Dokter Gayatri, psikiater Yara, segera bergegas menuju ruang inap Yara. Setelah ditangani di UGD, tentu saja dokter yang menangani kondisi mental gadis itu harus dipanggil ke sini dari departemen tempatnya bertugas.

Sebab kehadirannya sangat dibutuhkan.

Wanita yang akan segera berkepala lima itu terlihat kesusahan untuk menyamai ritme lari Mayang, putrinya.

Mantan dokter Yara itu khawatir bukan main. Hati Mayang seperti ditarik dari tempatnya begitu saja ketika mendengar penjelasan singkat dari Nash melalui panggilan telepon.

Bagaimana? Kenapa? Apa yang sebenarnya terjadi?

Begitu banyak pertanyaan yang belum terjawab, tapi Mayang harus mengabaikannya. Karena sekarang, yang paling penting adalah memastikan kondisi Yara baik-baik saja.

Melihat beberapa anak berseragam berdiri di depan ruang rawat Yara, membuat hati Mayang mendadak ciut. Dia takut apa yang selama ini dikhawatirkannya terjadi. Yara kambuh di hadapan teman-temannya.

"Permisi." Ucap Mayang sopan agar para siswa itu memberikan jalan.

Saat akan masuk ke dalam ruangan, Gayatri, Ibu Dokter Mayang menahan tangannya. Membuat wajah gadis itu menjadi kesal.

Namun dengan tenang Dokter Gayatri menggelengkan kepala, seolah mengatakan, "kamu tidak berhak masuk lagi."

Menyadari kesalahannya, Mayang lantas mundur beberapa langkah dan membiarkan ibunya untuk masuk.

"Dasar bodoh kamu, Mayang." Mayang menghela nafas lalu berjalan menghampiri sekumpulan anak yang masih terlihat syok dan lelah.

"Kalian sudah makan?" Tanya Mayang lembut.

"Belum."

Tidak ada yang menjawab selain Bayu.

Laki-laki yang tadi mengurus administrasi Yara, selagi Nash berjaga di samping gadis itu, terlihat paling tenang di sini. Sedangkan wajah teman-temannya masih diliputi kebingungan.

"Ayo makan di kantin." Ajak Mayang.

"Tapi ... Bagaimana dengan Yara?" Lessi ingin menolak.

"Sudah ada dokter yang menangani. Kalian pasti kaget, kan? Lebih baik ikut saya saja untuk memenangkan diri."

Awalnya anak-anak itu saling berpandangan karena ragu, namun pada akhirnya mereka mengangguk, karena peka bahwa sebenarnya Mayang hanya ingin menjauhkan mereka semua dari tempat Yara berasa.

"Ayo, Nash. Kamu juga harus ikut, tapi sebelum itu, lukamu harus diobati lebih dulu." Kali ini Mayang menatap lembut pada Nash yang nampak duduk dengan ekspresi suram dan penampilan kacau.

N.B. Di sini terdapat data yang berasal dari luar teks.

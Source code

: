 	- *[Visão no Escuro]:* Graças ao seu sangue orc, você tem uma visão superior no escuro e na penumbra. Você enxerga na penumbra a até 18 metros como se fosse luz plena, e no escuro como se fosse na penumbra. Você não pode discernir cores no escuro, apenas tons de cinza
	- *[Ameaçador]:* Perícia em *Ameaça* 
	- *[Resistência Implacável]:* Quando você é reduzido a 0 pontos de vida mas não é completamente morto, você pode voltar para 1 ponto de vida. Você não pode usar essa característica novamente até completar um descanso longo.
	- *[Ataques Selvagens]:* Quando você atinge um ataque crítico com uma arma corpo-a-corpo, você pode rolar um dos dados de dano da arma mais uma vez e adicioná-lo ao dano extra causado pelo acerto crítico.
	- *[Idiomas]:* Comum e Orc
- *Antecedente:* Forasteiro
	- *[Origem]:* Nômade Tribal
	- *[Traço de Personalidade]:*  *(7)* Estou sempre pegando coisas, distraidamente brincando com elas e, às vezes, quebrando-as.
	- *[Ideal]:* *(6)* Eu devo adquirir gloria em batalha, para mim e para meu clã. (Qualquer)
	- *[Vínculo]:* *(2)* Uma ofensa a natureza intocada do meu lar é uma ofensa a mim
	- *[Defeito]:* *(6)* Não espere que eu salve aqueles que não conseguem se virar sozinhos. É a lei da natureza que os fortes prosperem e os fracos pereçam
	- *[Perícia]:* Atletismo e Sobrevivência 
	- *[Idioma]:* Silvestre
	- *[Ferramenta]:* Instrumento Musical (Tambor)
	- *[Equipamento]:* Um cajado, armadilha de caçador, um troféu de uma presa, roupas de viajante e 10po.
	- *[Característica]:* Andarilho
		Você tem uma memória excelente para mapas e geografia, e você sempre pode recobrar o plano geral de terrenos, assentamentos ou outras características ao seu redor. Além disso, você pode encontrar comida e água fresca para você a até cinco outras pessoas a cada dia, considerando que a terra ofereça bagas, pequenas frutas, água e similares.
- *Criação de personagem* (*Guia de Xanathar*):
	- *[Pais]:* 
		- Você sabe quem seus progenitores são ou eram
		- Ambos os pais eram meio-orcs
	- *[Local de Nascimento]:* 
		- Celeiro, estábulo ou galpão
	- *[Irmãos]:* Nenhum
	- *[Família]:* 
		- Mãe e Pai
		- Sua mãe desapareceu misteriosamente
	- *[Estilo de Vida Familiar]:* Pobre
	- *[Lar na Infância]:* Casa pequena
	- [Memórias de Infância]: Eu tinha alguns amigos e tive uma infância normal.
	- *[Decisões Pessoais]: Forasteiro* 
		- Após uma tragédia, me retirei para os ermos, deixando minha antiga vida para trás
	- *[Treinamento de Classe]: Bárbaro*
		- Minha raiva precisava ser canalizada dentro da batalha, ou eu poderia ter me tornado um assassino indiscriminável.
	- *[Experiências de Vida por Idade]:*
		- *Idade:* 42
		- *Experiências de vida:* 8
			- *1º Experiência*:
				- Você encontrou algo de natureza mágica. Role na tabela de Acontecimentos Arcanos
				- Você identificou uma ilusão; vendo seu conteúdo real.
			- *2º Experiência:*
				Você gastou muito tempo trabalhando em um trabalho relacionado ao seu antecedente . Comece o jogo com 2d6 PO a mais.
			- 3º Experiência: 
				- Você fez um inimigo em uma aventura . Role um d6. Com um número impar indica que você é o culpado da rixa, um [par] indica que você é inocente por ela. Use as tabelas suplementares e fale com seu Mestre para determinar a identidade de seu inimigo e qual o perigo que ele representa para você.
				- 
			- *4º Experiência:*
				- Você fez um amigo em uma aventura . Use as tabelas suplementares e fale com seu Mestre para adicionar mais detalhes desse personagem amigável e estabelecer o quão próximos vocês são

Wajahnya tergores sana sini. Bahkan garis panjang berwarna merah tampak jelas menghiasi kedua lengan Nash.

Itu bekas cakaran Yara.

"Tidak perlu. Aku akan menunggu Yara di sini. Mbak Mayang pergi saja dengan mereka."

"Ayo ikut, sebelum aku seret."

Mayang benar-benar tidak tega melihat kondisi Nash yang sangat berantakan.

"Kamu sangat berantakan. Yara pasti akan terkejut melihat wajah buruk rupamu nanti."